Svartifoss waterfall framed by black basalt columns

Iceland · 2026

The Silence Between Mountains

So in 2018, when I first started learning photography, I came across a quote: “Taking an image, freezing a moment, reveals how rich reality truly is.” After this trip to Iceland, I realised that it was only partly true. A photograph can never show the full reality — the struggle it takes to reach a place, the effort behind capturing something beautiful. It doesn’t show the vastness of the scene: the towering mountains, the endless plains, the raw and untouched nature stretching in every direction. It cannot show how a place feels, how it smells, or what emotions it brings out of you. It can only capture a single frame.

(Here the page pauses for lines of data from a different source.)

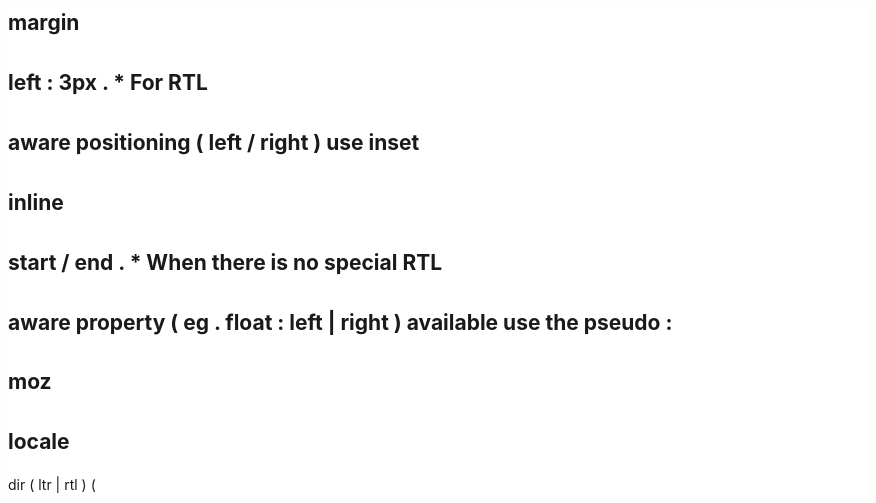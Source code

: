 margin
-
left
:
3px
.
*
For
RTL
-
aware
positioning
(
left
/
right
)
use
inset
-
inline
-
start
/
end
.
*
When
there
is
no
special
RTL
-
aware
property
(
eg
.
float
:
left
|
right
)
available
use
the
pseudo
:
-
moz
-
locale
-
dir
(
ltr
|
rtl
)
(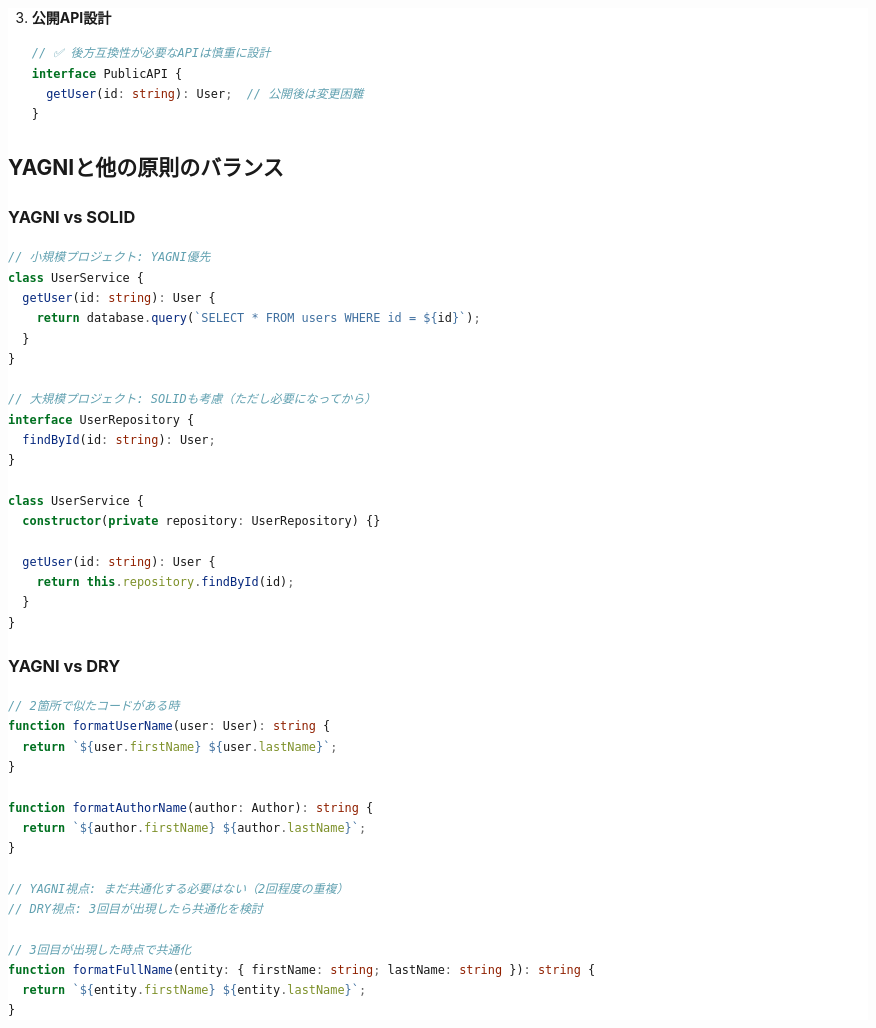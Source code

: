 3. **公開API設計**
   ```typescript
   // ✅ 後方互換性が必要なAPIは慎重に設計
   interface PublicAPI {
     getUser(id: string): User;  // 公開後は変更困難
   }
   ```

## YAGNIと他の原則のバランス

### YAGNI vs SOLID

```typescript
// 小規模プロジェクト: YAGNI優先
class UserService {
  getUser(id: string): User {
    return database.query(`SELECT * FROM users WHERE id = ${id}`);
  }
}

// 大規模プロジェクト: SOLIDも考慮（ただし必要になってから）
interface UserRepository {
  findById(id: string): User;
}

class UserService {
  constructor(private repository: UserRepository) {}

  getUser(id: string): User {
    return this.repository.findById(id);
  }
}
```

### YAGNI vs DRY

```typescript
// 2箇所で似たコードがある時
function formatUserName(user: User): string {
  return `${user.firstName} ${user.lastName}`;
}

function formatAuthorName(author: Author): string {
  return `${author.firstName} ${author.lastName}`;
}

// YAGNI視点: まだ共通化する必要はない（2回程度の重複）
// DRY視点: 3回目が出現したら共通化を検討

// 3回目が出現した時点で共通化
function formatFullName(entity: { firstName: string; lastName: string }): string {
  return `${entity.firstName} ${entity.lastName}`;
}
```
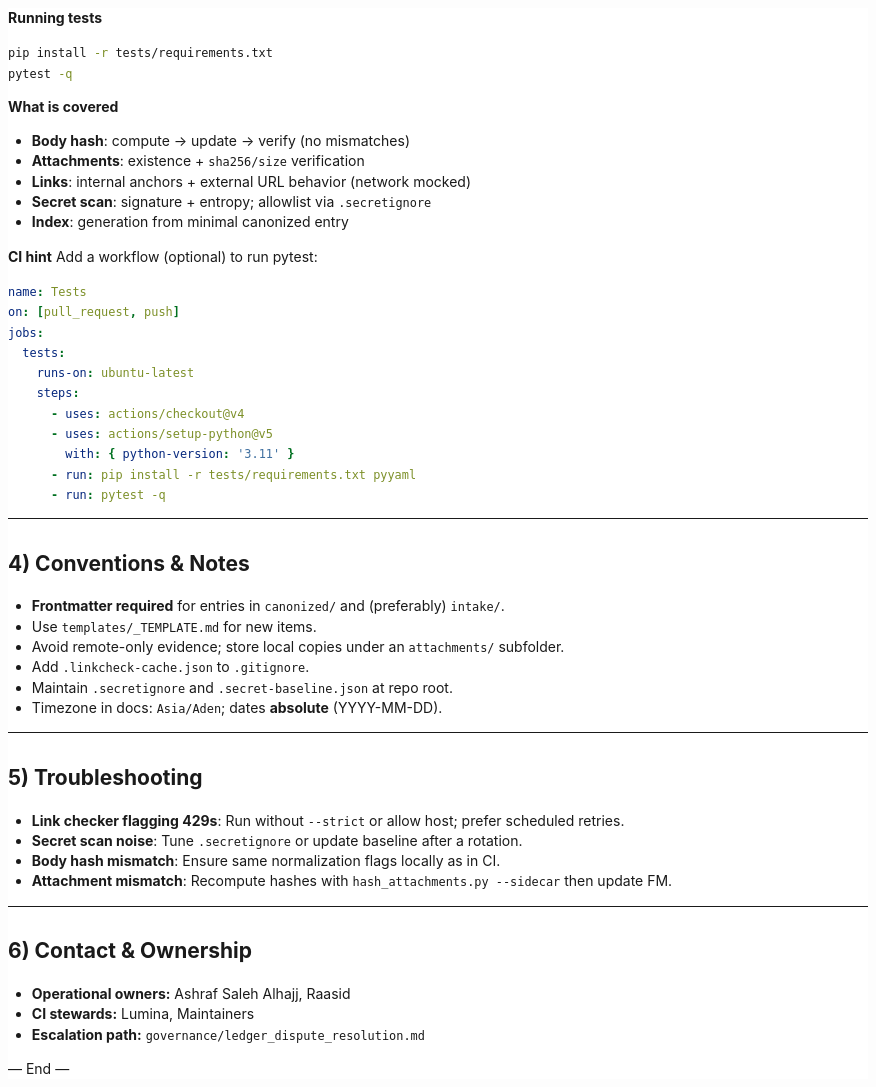 **Running tests**
```bash
pip install -r tests/requirements.txt
pytest -q
```

**What is covered**
- **Body hash**: compute → update → verify (no mismatches)
- **Attachments**: existence + `sha256/size` verification
- **Links**: internal anchors + external URL behavior (network mocked)
- **Secret scan**: signature + entropy; allowlist via `.secretignore`
- **Index**: generation from minimal canonized entry

**CI hint**
Add a workflow (optional) to run pytest:
```yaml
name: Tests
on: [pull_request, push]
jobs:
  tests:
    runs-on: ubuntu-latest
    steps:
      - uses: actions/checkout@v4
      - uses: actions/setup-python@v5
        with: { python-version: '3.11' }
      - run: pip install -r tests/requirements.txt pyyaml
      - run: pytest -q
```

---

## 4) Conventions & Notes
- **Frontmatter required** for entries in `canonized/` and (preferably) `intake/`.
- Use `templates/_TEMPLATE.md` for new items.
- Avoid remote-only evidence; store local copies under an `attachments/` subfolder.
- Add `.linkcheck-cache.json` to `.gitignore`.
- Maintain `.secretignore` and `.secret-baseline.json` at repo root.
- Timezone in docs: `Asia/Aden`; dates **absolute** (YYYY-MM-DD).

---

## 5) Troubleshooting
- **Link checker flagging 429s**: Run without `--strict` or allow host; prefer scheduled retries.
- **Secret scan noise**: Tune `.secretignore` or update baseline after a rotation.
- **Body hash mismatch**: Ensure same normalization flags locally as in CI.
- **Attachment mismatch**: Recompute hashes with `hash_attachments.py --sidecar` then update FM.

---

## 6) Contact & Ownership
- **Operational owners:** Ashraf Saleh Alhajj, Raasid
- **CI stewards:** Lumina, Maintainers
- **Escalation path:** `governance/ledger_dispute_resolution.md`

— End —
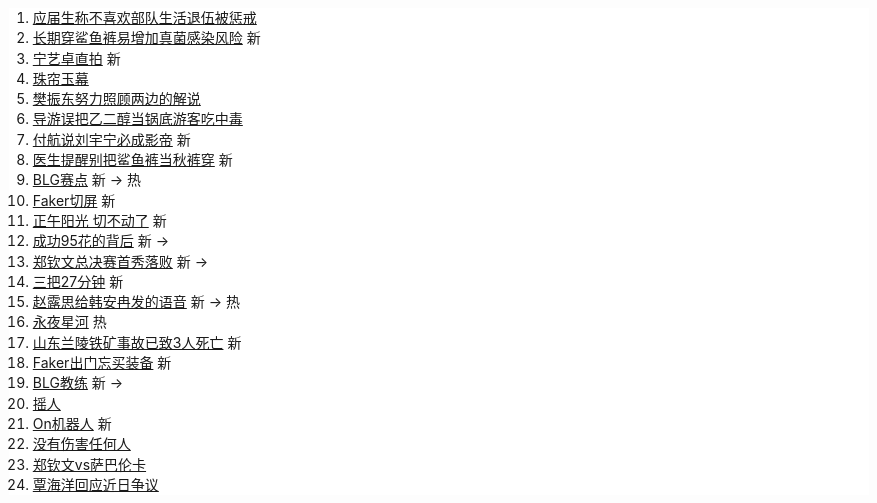 1. [应届生称不喜欢部队生活退伍被惩戒](https://s.weibo.com//weibo?q=%23%E5%BA%94%E5%B1%8A%E7%94%9F%E7%A7%B0%E4%B8%8D%E5%96%9C%E6%AC%A2%E9%83%A8%E9%98%9F%E7%94%9F%E6%B4%BB%E9%80%80%E4%BC%8D%E8%A2%AB%E6%83%A9%E6%88%92%23&t=31&band_rank=44&Refer=top)
1. [长期穿鲨鱼裤易增加真菌感染风险](https://s.weibo.com//weibo?q=%23%E9%95%BF%E6%9C%9F%E7%A9%BF%E9%B2%A8%E9%B1%BC%E8%A3%A4%E6%98%93%E5%A2%9E%E5%8A%A0%E7%9C%9F%E8%8F%8C%E6%84%9F%E6%9F%93%E9%A3%8E%E9%99%A9%23&t=31&band_rank=45&Refer=top)
   新
1. [宁艺卓直拍](https://s.weibo.com//weibo?q=%E5%AE%81%E8%89%BA%E5%8D%93%E7%9B%B4%E6%8B%8D&t=31&band_rank=46&Refer=top)
   新
1. [珠帘玉幕](https://s.weibo.com//weibo?q=%E7%8F%A0%E5%B8%98%E7%8E%89%E5%B9%95&t=31&band_rank=47&Refer=top)
1. [樊振东努力照顾两边的解说](https://s.weibo.com//weibo?q=%E6%A8%8A%E6%8C%AF%E4%B8%9C%E5%8A%AA%E5%8A%9B%E7%85%A7%E9%A1%BE%E4%B8%A4%E8%BE%B9%E7%9A%84%E8%A7%A3%E8%AF%B4&t=31&band_rank=48&Refer=top)
1. [导游误把乙二醇当锅底游客吃中毒](https://s.weibo.com//weibo?q=%23%E5%AF%BC%E6%B8%B8%E8%AF%AF%E6%8A%8A%E4%B9%99%E4%BA%8C%E9%86%87%E5%BD%93%E9%94%85%E5%BA%95%E6%B8%B8%E5%AE%A2%E5%90%83%E4%B8%AD%E6%AF%92%23&t=31&band_rank=49&Refer=top)
1. [付航说刘宇宁必成影帝](https://s.weibo.com//weibo?q=%23%E4%BB%98%E8%88%AA%E8%AF%B4%E5%88%98%E5%AE%87%E5%AE%81%E5%BF%85%E6%88%90%E5%BD%B1%E5%B8%9D%23&t=31&band_rank=50&Refer=top)
   新
1. [医生提醒别把鲨鱼裤当秋裤穿](https://s.weibo.com//weibo?q=%23%E5%8C%BB%E7%94%9F%E6%8F%90%E9%86%92%E5%88%AB%E6%8A%8A%E9%B2%A8%E9%B1%BC%E8%A3%A4%E5%BD%93%E7%A7%8B%E8%A3%A4%E7%A9%BF%23&t=31&band_rank=4&Refer=top)
   新
1. [BLG赛点](https://s.weibo.com//weibo?q=BLG%E8%B5%9B%E7%82%B9&t=31&band_rank=5&Refer=top)
   新 -> 热
1. [Faker切屏](https://s.weibo.com//weibo?q=Faker%E5%88%87%E5%B1%8F&t=31&band_rank=6&Refer=top)
   新
1. [正午阳光 切不动了](https://s.weibo.com//weibo?q=%E6%AD%A3%E5%8D%88%E9%98%B3%E5%85%89%20%E5%88%87%E4%B8%8D%E5%8A%A8%E4%BA%86&t=31&band_rank=7&Refer=top)
   新
1. [成功95花的背后](https://s.weibo.com//weibo?q=%E6%88%90%E5%8A%9F95%E8%8A%B1%E7%9A%84%E8%83%8C%E5%90%8E&t=31&band_rank=8&Refer=top)
   新 ->
1. [郑钦文总决赛首秀落败](https://s.weibo.com//weibo?q=%23%E9%83%91%E9%92%A6%E6%96%87%E6%80%BB%E5%86%B3%E8%B5%9B%E9%A6%96%E7%A7%80%E8%90%BD%E8%B4%A5%23&t=31&band_rank=9&Refer=top)
   新 ->
1. [三把27分钟](https://s.weibo.com//weibo?q=%E4%B8%89%E6%8A%8A27%E5%88%86%E9%92%9F&t=31&band_rank=10&Refer=top)
   新
1. [赵露思给韩安冉发的语音](https://s.weibo.com//weibo?q=%23%E8%B5%B5%E9%9C%B2%E6%80%9D%E7%BB%99%E9%9F%A9%E5%AE%89%E5%86%89%E5%8F%91%E7%9A%84%E8%AF%AD%E9%9F%B3%23&t=31&band_rank=11&Refer=top)
   新 -> 热
1. [永夜星河](https://s.weibo.com//weibo?q=%E6%B0%B8%E5%A4%9C%E6%98%9F%E6%B2%B3&t=31&band_rank=12&Refer=top)
   热
1. [山东兰陵铁矿事故已致3人死亡](https://s.weibo.com//weibo?q=%23%E5%B1%B1%E4%B8%9C%E5%85%B0%E9%99%B5%E9%93%81%E7%9F%BF%E4%BA%8B%E6%95%85%E5%B7%B2%E8%87%B43%E4%BA%BA%E6%AD%BB%E4%BA%A1%23&t=31&band_rank=13&Refer=top)
   新
1. [Faker出门忘买装备](https://s.weibo.com//weibo?q=Faker%E5%87%BA%E9%97%A8%E5%BF%98%E4%B9%B0%E8%A3%85%E5%A4%87&t=31&band_rank=14&Refer=top)
   新
1. [BLG教练](https://s.weibo.com//weibo?q=BLG%E6%95%99%E7%BB%83&t=31&band_rank=15&Refer=top)
   新 ->
1. [摇人](https://s.weibo.com//weibo?q=%E6%91%87%E4%BA%BA&t=31&band_rank=16&Refer=top)
1. [On机器人](https://s.weibo.com//weibo?q=%23On%E6%9C%BA%E5%99%A8%E4%BA%BA%23&t=31&band_rank=17&Refer=top)
   新
1. [没有伤害任何人](https://s.weibo.com//weibo?q=%E6%B2%A1%E6%9C%89%E4%BC%A4%E5%AE%B3%E4%BB%BB%E4%BD%95%E4%BA%BA&t=31&band_rank=18&Refer=top)
1. [郑钦文vs萨巴伦卡](https://s.weibo.com//weibo?q=%23%E9%83%91%E9%92%A6%E6%96%87vs%E8%90%A8%E5%B7%B4%E4%BC%A6%E5%8D%A1%23&t=31&band_rank=19&Refer=top)
1. [覃海洋回应近日争议](https://s.weibo.com//weibo?q=%23%E8%A6%83%E6%B5%B7%E6%B4%8B%E5%9B%9E%E5%BA%94%E8%BF%91%E6%97%A5%E4%BA%89%E8%AE%AE%23&t=31&band_rank=20&Refer=top)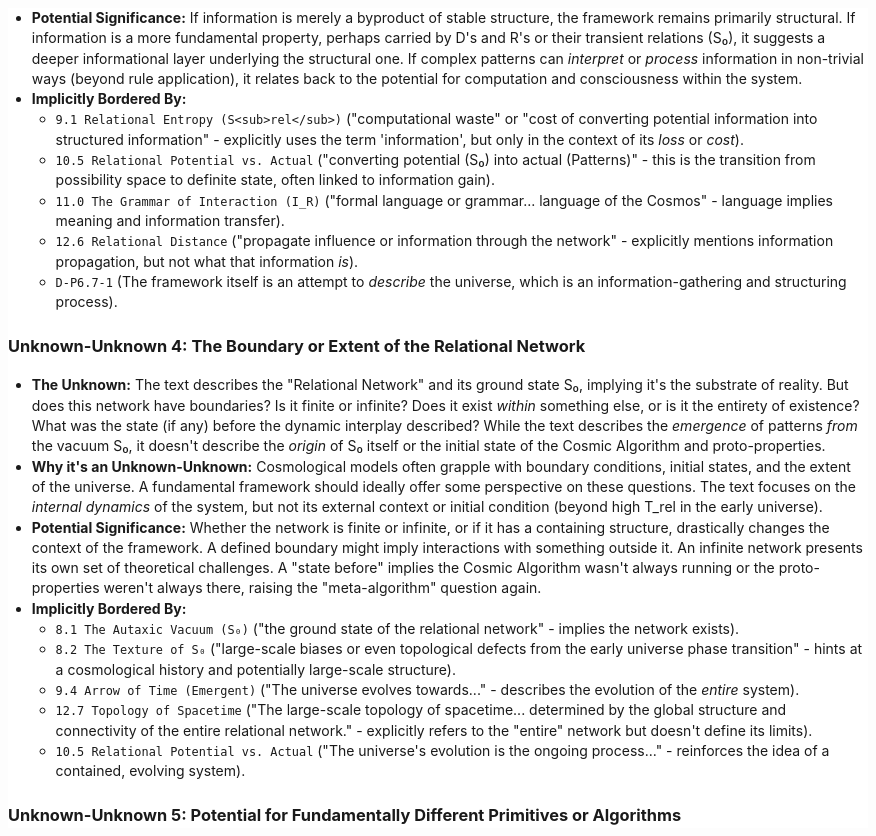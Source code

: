 *   **Potential Significance:** If information is merely a byproduct of stable structure, the framework remains primarily structural. If information is a more fundamental property, perhaps carried by D's and R's or their transient relations (S₀), it suggests a deeper informational layer underlying the structural one. If complex patterns can *interpret* or *process* information in non-trivial ways (beyond rule application), it relates back to the potential for computation and consciousness within the system.
*   **Implicitly Bordered By:**
    *   `9.1 Relational Entropy (S<sub>rel</sub>)` ("computational waste" or "cost of converting potential information into structured information" - explicitly uses the term 'information', but only in the context of its *loss* or *cost*).
    *   `10.5 Relational Potential vs. Actual` ("converting potential (S₀) into actual (Patterns)" - this is the transition from possibility space to definite state, often linked to information gain).
    *   `11.0 The Grammar of Interaction (I_R)` ("formal language or grammar... language of the Cosmos" - language implies meaning and information transfer).
    *   `12.6 Relational Distance` ("propagate influence or information through the network" - explicitly mentions information propagation, but not what that information *is*).
    *   `D-P6.7-1` (The framework itself is an attempt to *describe* the universe, which is an information-gathering and structuring process).

### Unknown-Unknown 4: The Boundary or Extent of the Relational Network

*   **The Unknown:** The text describes the "Relational Network" and its ground state S₀, implying it's the substrate of reality. But does this network have boundaries? Is it finite or infinite? Does it exist *within* something else, or is it the entirety of existence? What was the state (if any) before the dynamic interplay described? While the text describes the *emergence* of patterns *from* the vacuum S₀, it doesn't describe the *origin* of S₀ itself or the initial state of the Cosmic Algorithm and proto-properties.
*   **Why it's an Unknown-Unknown:** Cosmological models often grapple with boundary conditions, initial states, and the extent of the universe. A fundamental framework should ideally offer some perspective on these questions. The text focuses on the *internal dynamics* of the system, but not its external context or initial condition (beyond high T_rel in the early universe).
*   **Potential Significance:** Whether the network is finite or infinite, or if it has a containing structure, drastically changes the context of the framework. A defined boundary might imply interactions with something outside it. An infinite network presents its own set of theoretical challenges. A "state before" implies the Cosmic Algorithm wasn't always running or the proto-properties weren't always there, raising the "meta-algorithm" question again.
*   **Implicitly Bordered By:**
    *   `8.1 The Autaxic Vacuum (S₀)` ("the ground state of the relational network" - implies the network exists).
    *   `8.2 The Texture of S₀` ("large-scale biases or even topological defects from the early universe phase transition" - hints at a cosmological history and potentially large-scale structure).
    *   `9.4 Arrow of Time (Emergent)` ("The universe evolves towards..." - describes the evolution of the *entire* system).
    *   `12.7 Topology of Spacetime` ("The large-scale topology of spacetime... determined by the global structure and connectivity of the entire relational network." - explicitly refers to the "entire" network but doesn't define its limits).
    *   `10.5 Relational Potential vs. Actual` ("The universe's evolution is the ongoing process..." - reinforces the idea of a contained, evolving system).

### Unknown-Unknown 5: Potential for Fundamentally Different Primitives or Algorithms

But a place is more than what the eye can see. It is the silence that sits between the mountains. It is the way the cold air fills your lungs and makes you feel alive. It is the humbling realisation that you are standing somewhere that existed long before you and will exist long after, and yet it still moves you deeply. A place like Iceland doesn’t just surround you — it stays with. It reshapes something quietly inside.

I had a conversation about how we hold on to places like this, how we remember what they gave us, but the answer isn’t simple. To my mind, we can only remember fragments — the rush of emotion, the desperate attempt to preserve a mental picture before it fades. And maybe that’s enough. It inspires. It motivates. It completes something in us we didn’t know was missing.